The Unicorn is the house on the hill, the yacht, the wife, the lotto, the materials we covet but haven’t paved way to earn. It’s the perfect kiss, or being swept away by Prince Charming, or having a truly “open-relationship”.
“Now entertain conjecture of a time, when creeping murmur and the poring dark, fills the wide vessel of the universe.”
We create these magical scenarios and mystic creatures and project light and life into them until we believe they are obtainable existences. We fervently seek them out each day and would often sell our souls to own them. They are immortal and impenetrable and their appeal never wavers.

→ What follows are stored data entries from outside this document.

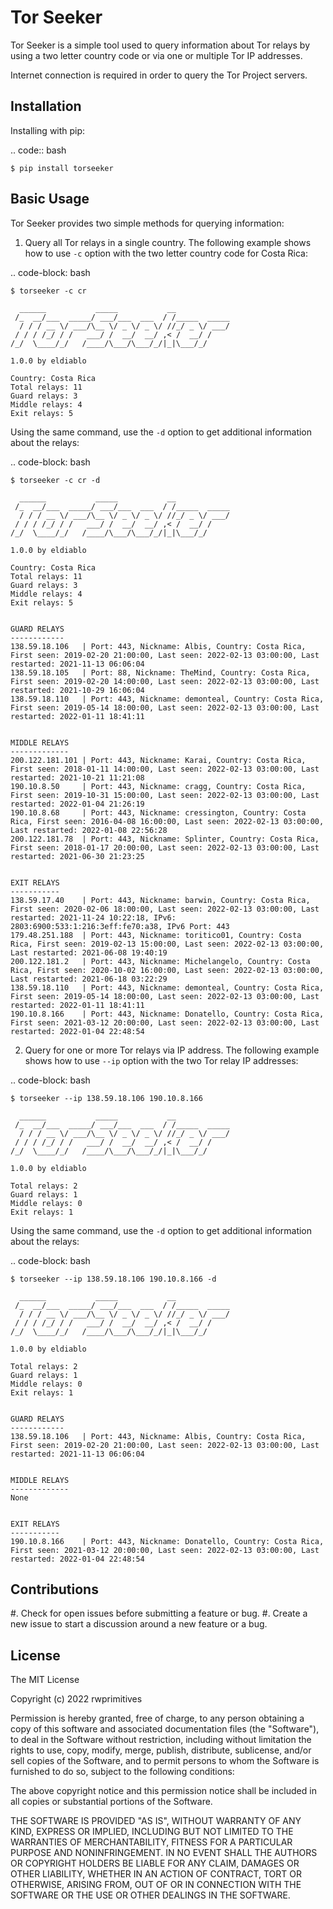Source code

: Tor Seeker
==========

Tor Seeker is a simple tool used to query information about Tor relays by using a two letter country code or via one or multiple Tor IP addresses.

Internet connection is required in order to query the Tor Project servers.


Installation
------------

Installing with pip:

.. code:: bash

    $ pip install torseeker


Basic Usage
-----------

Tor Seeker provides two simple methods for querying information:

1. Query all Tor relays in a single country. The following example shows how to use `-c` option with the two letter country code for Costa Rica: 

.. code-block: bash

    $ torseeker -c cr

	  ______           _____           __            
	 /_  __/___  _____/ ___/___  ___  / /_____  _____
	  / / / __ \/ ___/\__ \/ _ \/ _ \/ //_/ _ \/ ___/
	 / / / /_/ / /   ___/ /  __/  __/ ,< /  __/ /    
	/_/  \____/_/   /____/\___/\___/_/|_|\___/_/     
	    
	1.0.0 by eldiablo

	Country: Costa Rica
	Total relays: 11
	Guard relays: 3
	Middle relays: 4
	Exit relays: 5

Using the same command, use the `-d` option to get additional information about the relays:

.. code-block: bash

    $ torseeker -c cr -d

	  ______           _____           __            
	 /_  __/___  _____/ ___/___  ___  / /_____  _____
	  / / / __ \/ ___/\__ \/ _ \/ _ \/ //_/ _ \/ ___/
	 / / / /_/ / /   ___/ /  __/  __/ ,< /  __/ /    
	/_/  \____/_/   /____/\___/\___/_/|_|\___/_/     
	    
	1.0.0 by eldiablo

	Country: Costa Rica
	Total relays: 11
	Guard relays: 3
	Middle relays: 4
	Exit relays: 5


	GUARD RELAYS
	------------
	138.59.18.106   | Port: 443, Nickname: Albis, Country: Costa Rica, First seen: 2019-02-20 21:00:00, Last seen: 2022-02-13 03:00:00, Last restarted: 2021-11-13 06:06:04
	138.59.18.105   | Port: 88, Nickname: TheMind, Country: Costa Rica, First seen: 2019-02-20 14:00:00, Last seen: 2022-02-13 03:00:00, Last restarted: 2021-10-29 16:06:04
	138.59.18.110   | Port: 443, Nickname: demonteal, Country: Costa Rica, First seen: 2019-05-14 18:00:00, Last seen: 2022-02-13 03:00:00, Last restarted: 2022-01-11 18:41:11


	MIDDLE RELAYS
	-------------
	200.122.181.101 | Port: 443, Nickname: Karai, Country: Costa Rica, First seen: 2018-01-11 14:00:00, Last seen: 2022-02-13 03:00:00, Last restarted: 2021-10-21 11:21:08
	190.10.8.50     | Port: 443, Nickname: cragg, Country: Costa Rica, First seen: 2019-10-31 15:00:00, Last seen: 2022-02-13 03:00:00, Last restarted: 2022-01-04 21:26:19
	190.10.8.68     | Port: 443, Nickname: cressington, Country: Costa Rica, First seen: 2016-04-08 16:00:00, Last seen: 2022-02-13 03:00:00, Last restarted: 2022-01-08 22:56:28
	200.122.181.78  | Port: 443, Nickname: Splinter, Country: Costa Rica, First seen: 2018-01-17 20:00:00, Last seen: 2022-02-13 03:00:00, Last restarted: 2021-06-30 21:23:25


	EXIT RELAYS
	-----------
	138.59.17.40    | Port: 443, Nickname: barwin, Country: Costa Rica, First seen: 2020-02-06 18:00:00, Last seen: 2022-02-13 03:00:00, Last restarted: 2021-11-24 10:22:18, IPv6: 2803:6900:533:1:216:3eff:fe70:a38, IPv6 Port: 443
	179.48.251.188  | Port: 443, Nickname: toritico01, Country: Costa Rica, First seen: 2019-02-13 15:00:00, Last seen: 2022-02-13 03:00:00, Last restarted: 2021-06-08 19:40:19
	200.122.181.2   | Port: 443, Nickname: Michelangelo, Country: Costa Rica, First seen: 2020-10-02 16:00:00, Last seen: 2022-02-13 03:00:00, Last restarted: 2021-06-18 03:22:29
	138.59.18.110   | Port: 443, Nickname: demonteal, Country: Costa Rica, First seen: 2019-05-14 18:00:00, Last seen: 2022-02-13 03:00:00, Last restarted: 2022-01-11 18:41:11
	190.10.8.166    | Port: 443, Nickname: Donatello, Country: Costa Rica, First seen: 2021-03-12 20:00:00, Last seen: 2022-02-13 03:00:00, Last restarted: 2022-01-04 22:48:54


2. Query for one or more Tor relays via IP address. The following example shows how to use `--ip` option with the two Tor relay IP addresses: 

.. code-block: bash

    $ torseeker --ip 138.59.18.106 190.10.8.166

	  ______           _____           __            
	 /_  __/___  _____/ ___/___  ___  / /_____  _____
	  / / / __ \/ ___/\__ \/ _ \/ _ \/ //_/ _ \/ ___/
	 / / / /_/ / /   ___/ /  __/  __/ ,< /  __/ /    
	/_/  \____/_/   /____/\___/\___/_/|_|\___/_/     
	    
	1.0.0 by eldiablo

	Total relays: 2
	Guard relays: 1
	Middle relays: 0
	Exit relays: 1

Using the same command, use the `-d` option to get additional information about the relays:

.. code-block: bash

    $ torseeker --ip 138.59.18.106 190.10.8.166 -d

	  ______           _____           __            
	 /_  __/___  _____/ ___/___  ___  / /_____  _____
	  / / / __ \/ ___/\__ \/ _ \/ _ \/ //_/ _ \/ ___/
	 / / / /_/ / /   ___/ /  __/  __/ ,< /  __/ /    
	/_/  \____/_/   /____/\___/\___/_/|_|\___/_/     
	    
	1.0.0 by eldiablo

	Total relays: 2
	Guard relays: 1
	Middle relays: 0
	Exit relays: 1


	GUARD RELAYS
	------------
	138.59.18.106   | Port: 443, Nickname: Albis, Country: Costa Rica, First seen: 2019-02-20 21:00:00, Last seen: 2022-02-13 03:00:00, Last restarted: 2021-11-13 06:06:04


	MIDDLE RELAYS
	-------------
	None


	EXIT RELAYS
	-----------
	190.10.8.166    | Port: 443, Nickname: Donatello, Country: Costa Rica, First seen: 2021-03-12 20:00:00, Last seen: 2022-02-13 03:00:00, Last restarted: 2022-01-04 22:48:54


Contributions
-------------

#. Check for open issues before submitting a feature or bug.
#. Create a new issue to start a discussion around a new feature or a bug.


License
-------

The MIT License

Copyright (c) 2022 rwprimitives

Permission is hereby granted, free of charge, to any person obtaining a copy of this software and associated documentation files (the "Software"), to deal in the Software without restriction, including without limitation the rights to use, copy, modify, merge, publish, distribute, sublicense, and/or sell copies of the Software, and to permit persons to whom the Software is furnished to do so, subject to the following conditions:

The above copyright notice and this permission notice shall be included in all copies or substantial portions of the Software.

THE SOFTWARE IS PROVIDED "AS IS", WITHOUT WARRANTY OF ANY KIND, EXPRESS OR IMPLIED, INCLUDING BUT NOT LIMITED TO THE WARRANTIES OF MERCHANTABILITY, FITNESS FOR A PARTICULAR PURPOSE AND NONINFRINGEMENT. IN NO EVENT SHALL THE AUTHORS OR COPYRIGHT HOLDERS BE LIABLE FOR ANY CLAIM, DAMAGES OR OTHER LIABILITY, WHETHER IN AN ACTION OF CONTRACT, TORT OR OTHERWISE, ARISING FROM, OUT OF OR IN CONNECTION WITH THE SOFTWARE OR THE USE OR OTHER DEALINGS IN THE SOFTWARE.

According to mythological lore, (I’m not going to touch on all of the religious implications the unicorn symbolizes in Pagan and Christian history) the unicorn as a creature is described as having the body of a horse, tail of a lion, beard of a goat, and most distinguishing, a single horn rising from the center of its head. A horn thought to hold magical powers. The unicorn embodies all that is good and light and pure and represents magic and love. Very much it is the manifestation of perfection – a concept conceived within the human mind.
It has been sought for ages. Specifically looking at the stories believed to come from the Netherlands, we find groups of noblemen in pursuit of the unicorn whose tactics included the use of a virgin to capture the creature. Another symbol in art and literature that embodies purity, the virgin!
Virgin and Unicorn
As soon as the unicorn sees her, he lays his head in her lap and falls asleep. Said Leonardo da Vinci: “[The unicorn] for the love it bears to fair maidens forgets its ferocity and wildness; and laying aside all fear it will go up to a seated damsel and go to sleep in her lap, and thus the hunters take it.”
But never can we find evidence of the capturing of the unicorn, or its actual existence. It has been compared to other horned beasts: rhinoceroses, dear, goat, antelope, eland; though it is more than apparent that these animals don’t hold a candle to the magic and whimsy the unicorns very presence suggests, however fabled.
So what does this mean for our own personal unicorns? Chasing the unicorn, so to speak, and the idea of going after something that doesn’t exist? When you find that one’s true character to lack that initial “magic” you projected; to find the creature you’ve conjectured is nothing more than a rough, tough rhino, where do you go?
To begin, just because these concepts represent some unrealistic expectations, I'm not suggesting giving up the ritual of pursuit altogether. However jaded I have become I certainly still hold the act of dreaming in high regard and importance in life. But running on the treadmill of delusion is not it.